A New Deadlock Resolution Protocol and Message Matching Algorithm for the Extreme-scale Simulator...

by Christian Engelmann, Thomas J Naughton Iii
Publication Type
Journal
Journal Name
Concurrency and Computation: Practice and Experience
Publication Date
Page Numbers
3369 to 3389
Volume
28
Issue
12

Investigating the performance of parallel applications at scale on future high-performance computing (HPC) architectures and the performance impact of different HPC architecture choices is an important component of HPC hardware/software co-design. The Extreme-scale Simulator (xSim) is a simulation toolkit for investigating the performance of parallel applications at scale. xSim scales to millions of simulated Message Passing Interface (MPI) processes.
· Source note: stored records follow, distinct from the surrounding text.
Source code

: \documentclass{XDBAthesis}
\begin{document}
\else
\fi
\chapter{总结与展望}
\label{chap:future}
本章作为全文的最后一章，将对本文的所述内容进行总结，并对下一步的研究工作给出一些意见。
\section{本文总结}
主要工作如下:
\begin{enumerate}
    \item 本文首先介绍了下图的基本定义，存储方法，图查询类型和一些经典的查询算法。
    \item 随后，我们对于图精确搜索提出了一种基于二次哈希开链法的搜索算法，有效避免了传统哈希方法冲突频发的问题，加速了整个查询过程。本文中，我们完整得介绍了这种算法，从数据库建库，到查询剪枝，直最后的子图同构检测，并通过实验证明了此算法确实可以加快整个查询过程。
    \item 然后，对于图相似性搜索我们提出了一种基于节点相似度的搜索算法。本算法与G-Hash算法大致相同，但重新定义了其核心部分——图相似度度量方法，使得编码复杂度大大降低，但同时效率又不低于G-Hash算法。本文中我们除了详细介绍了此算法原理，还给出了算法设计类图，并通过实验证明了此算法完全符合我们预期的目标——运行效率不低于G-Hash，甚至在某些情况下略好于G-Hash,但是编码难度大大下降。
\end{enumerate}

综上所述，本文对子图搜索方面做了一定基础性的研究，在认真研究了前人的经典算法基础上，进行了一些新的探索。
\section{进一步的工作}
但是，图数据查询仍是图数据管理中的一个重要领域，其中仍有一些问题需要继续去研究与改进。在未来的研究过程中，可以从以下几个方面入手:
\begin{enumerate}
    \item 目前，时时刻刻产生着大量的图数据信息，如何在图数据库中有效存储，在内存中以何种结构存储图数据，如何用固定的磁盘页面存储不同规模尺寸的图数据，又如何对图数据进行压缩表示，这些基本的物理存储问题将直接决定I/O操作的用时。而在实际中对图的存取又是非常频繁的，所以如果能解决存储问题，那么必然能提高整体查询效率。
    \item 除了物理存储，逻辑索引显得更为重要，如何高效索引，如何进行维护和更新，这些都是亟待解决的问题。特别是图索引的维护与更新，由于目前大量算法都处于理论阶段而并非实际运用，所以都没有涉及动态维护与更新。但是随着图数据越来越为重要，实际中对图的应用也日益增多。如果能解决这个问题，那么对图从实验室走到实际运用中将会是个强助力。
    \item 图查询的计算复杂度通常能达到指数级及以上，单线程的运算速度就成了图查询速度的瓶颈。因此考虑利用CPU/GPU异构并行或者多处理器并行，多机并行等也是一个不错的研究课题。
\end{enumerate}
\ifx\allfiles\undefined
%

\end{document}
The overhead introduced by a simulation tool is an important performance and productivity aspect. This paper documents two improvements to xSim:
(1)~a new deadlock resolution protocol to reduce the parallel discrete event simulation overhead and
(2)~a new simulated MPI message matching algorithm to reduce the oversubscription management overhead. The results clearly show a significant performance improvement. The simulation overhead for running the NAS Parallel Benchmark suite was reduced from 102% to 0% for the embarrassingly parallel (EP) benchmark and from 1,020% to 238% for the conjugate gradient (CG) benchmark. xSim offers a highly accurate simulation mode for better tracking of injected MPI process failures. With highly accurate simulation, the overhead was reduced from 3,332% to 204% for EP and from 37,511% to 13,808% for CG.